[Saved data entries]
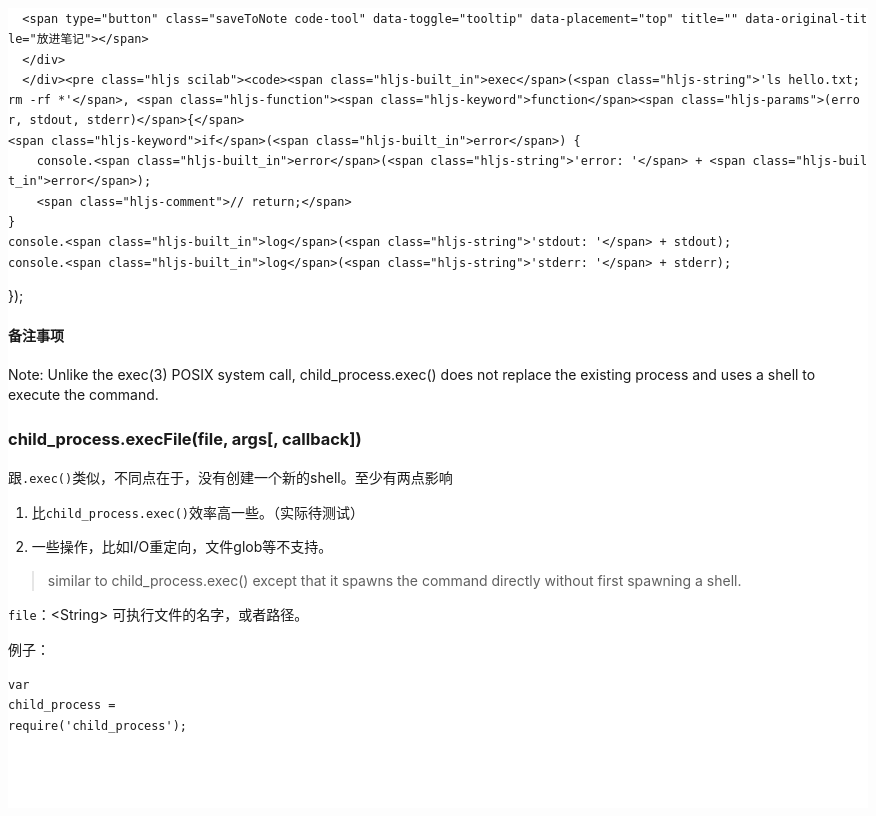       <span type="button" class="saveToNote code-tool" data-toggle="tooltip" data-placement="top" title="" data-original-title="放进笔记"></span>
      </div>
      </div><pre class="hljs scilab"><code><span class="hljs-built_in">exec</span>(<span class="hljs-string">'ls hello.txt; rm -rf *'</span>, <span class="hljs-function"><span class="hljs-keyword">function</span><span class="hljs-params">(error, stdout, stderr)</span>{</span>
    <span class="hljs-keyword">if</span>(<span class="hljs-built_in">error</span>) {
        console.<span class="hljs-built_in">error</span>(<span class="hljs-string">'error: '</span> + <span class="hljs-built_in">error</span>);
        <span class="hljs-comment">// return;</span>
    }
    console.<span class="hljs-built_in">log</span>(<span class="hljs-string">'stdout: '</span> + stdout);
    console.<span class="hljs-built_in">log</span>(<span class="hljs-string">'stderr: '</span> + stderr);
});</code></pre>
<h4>备注事项</h4>
<p>Note: Unlike the exec(3) POSIX system call, child_process.exec() does not replace the existing process and uses a shell to execute the command.</p>
<h3 id="articleHeader3">child_process.execFile(file, args[, callback])</h3>
<p>跟<code>.exec()</code>类似，不同点在于，没有创建一个新的shell。至少有两点影响</p>
<ol>
<li><p>比<code>child_process.exec()</code>效率高一些。（实际待测试）</p></li>
<li><p>一些操作，比如I/O重定向，文件glob等不支持。</p></li>
</ol>
<blockquote><p>similar to child_process.exec() except that it spawns the command directly without first spawning a shell.</p></blockquote>
<p><code>file</code>：&lt;String&gt; 可执行文件的名字，或者路径。</p>
<p>例子：</p>
<div class="widget-codetool" style="display:none;">
      <div class="widget-codetool--inner">
      <span class="selectCode code-tool" data-toggle="tooltip" data-placement="top" title="" data-original-title="全选"></span>
      <span type="button" class="copyCode code-tool" data-toggle="tooltip" data-placement="top" data-clipboard-text="var child_process = require('child_process');

child_process.execFile('node', ['--version'], function(error, stdout, stderr){
    if(error){
        throw error;
    }
    console.log(stdout);
});

child_process.execFile('/Users/a/.nvm/versions/node/v6.1.0/bin/node', ['--version'], function(error, stdout, stderr){
    if(error){
        throw error;
    }
    console.log(stdout);
});" title="" data-original-title="复制"></span>
      <span type="button" class="saveToNote code-tool" data-toggle="tooltip" data-placement="top" title="" data-original-title="放进笔记"></span>
      </div>
      </div><pre class="javascript hljs"><code class="javascript"><span class="hljs-keyword">var</span> child_process = <span class="hljs-built_in">require</span>(<span class="hljs-string">'child_process'</span>);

** About this task **
All lines above from the one with "<p>Note: Unlike the" to the one with "<li><p>比<code>", inclusive, should be copied exactly, and no other lines.

** Answer space **
<p>Note: Unlike the exec(3) POSIX system call, child_process.exec() does not replace the existing process and uses a shell to execute the command.</p>
<h3 id="articleHeader3">child_process.execFile(file, args[, callback])</h3>
<p>跟<code>.exec()</code>类似，不同点在于，没有创建一个新的shell。至少有两点影响</p>
<ol>
<li><p>比<code>child_process.exec()</code>效率高一些。（实际待测试）</p></li>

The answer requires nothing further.